When someone watches a video from a creator with between 500 and 500,000 subscribers, they can tap a Hype button to endorse it. Each hype earns the video points, and YouTube applies a bonus multiplier based on the creator's subscriber count. A channel with 500 subscribers earns 7,500 points per hype while one with 500,000 subscribers earns just 50, so the system heavily favors smaller creators.
Videos that collect the most points within seven days of upload land on a public leaderboard that is not personalized. Every viewer in the same country sees the same ranking. The leaderboard refreshes every few minutes.
Each viewer gets three hypes per week. The counter resets on Monday at midnight local time. This is a deliberate constraint. YouTube wants hypes to feel like a considered endorsement, not a reflex. Three per week forces viewers to choose, which means the videos that accumulate points tend to reflect actual enthusiasm rather than habitual tapping.
YouTube rolled Hype out globally after an initial test in select markets. The timing matters because YouTube's broader engagement numbers have been climbing. Views per video increased 30 percent year over year, weekly posting rose 25 percent, and comments grew 7 percent. The platform is doubling down on tools that reward consistent community engagement over raw subscriber numbers.
Even if your team does not publish on YouTube, this mechanic has implications. When one platform proves that viewer-powered discovery works at scale, competitors notice.
For channels in the 500 to 10,000 subscriber range, Hype changes the calculus of publishing. A video does not need the algorithm to pick it up in the first hour. Instead, a creator's existing audience can actively push it into a broader discovery surface over a full week. That is a meaningfully different dynamic from the traditional model where early watch time and click-through rate determine everything within the first 48 hours.
The catch is that Hype favors creators who have an engaged community willing to spend their limited weekly endorsements.

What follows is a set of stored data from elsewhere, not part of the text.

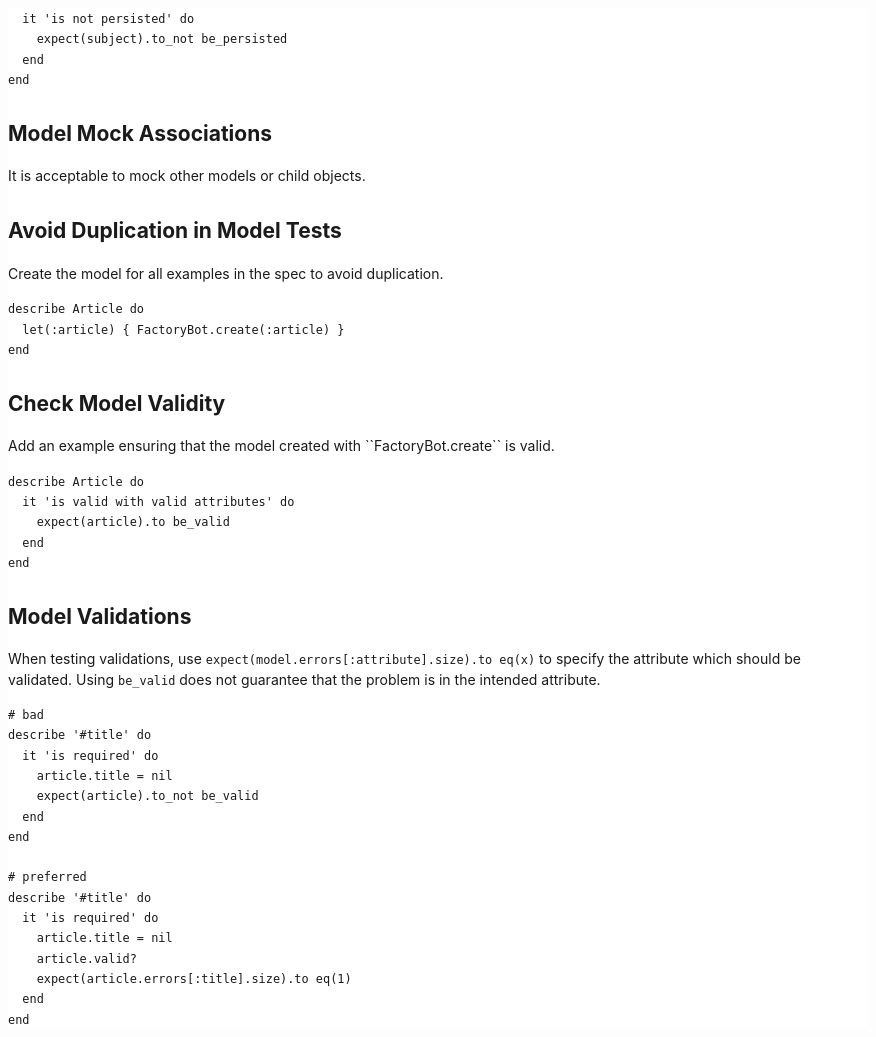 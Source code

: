       it 'is not persisted' do
        expect(subject).to_not be_persisted
      end
    end

## Model Mock Associations

It is acceptable to mock other models or child objects.

## Avoid Duplication in Model Tests<span id="model-avoid-duplication"></span>

Create the model for all examples in the spec to avoid duplication.

    describe Article do
      let(:article) { FactoryBot.create(:article) }
    end

## Check Model Validity<span id="model-check-validity"></span>

Add an example ensuring that the model created with \`\`FactoryBot.create\`\` is valid.

    describe Article do
      it 'is valid with valid attributes' do
        expect(article).to be_valid
      end
    end

## Model Validations

When testing validations, use `expect(model.errors[:attribute].size).to eq(x)` to specify the attribute which should be validated. Using `be_valid` does not guarantee that the problem is in the intended attribute.

    # bad
    describe '#title' do
      it 'is required' do
        article.title = nil
        expect(article).to_not be_valid
      end
    end

    # preferred
    describe '#title' do
      it 'is required' do
        article.title = nil
        article.valid?
        expect(article.errors[:title].size).to eq(1)
      end
    end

A channel with 5,000 passive subscribers may see less benefit than one with 1,000 active viewers who consistently hype new uploads.
Is Hype available on all video types? Hype applies to standard uploads. Live streams, Shorts, and premieres are not currently eligible.
Do I need to be in the YouTube Partner Program? Yes. Both the creator and the viewer need to be in supported countries, and the creator must be in the YouTube Partner Program with between 500 and 500,000 subscribers.
Does Hype affect the main algorithm? The leaderboard is separate from YouTube's recommendation algorithm. A video can appear on the Hype leaderboard without being pushed by the main algorithm, and vice versa.
Can I see who hyped my video? No. Hype actions are anonymous to the creator.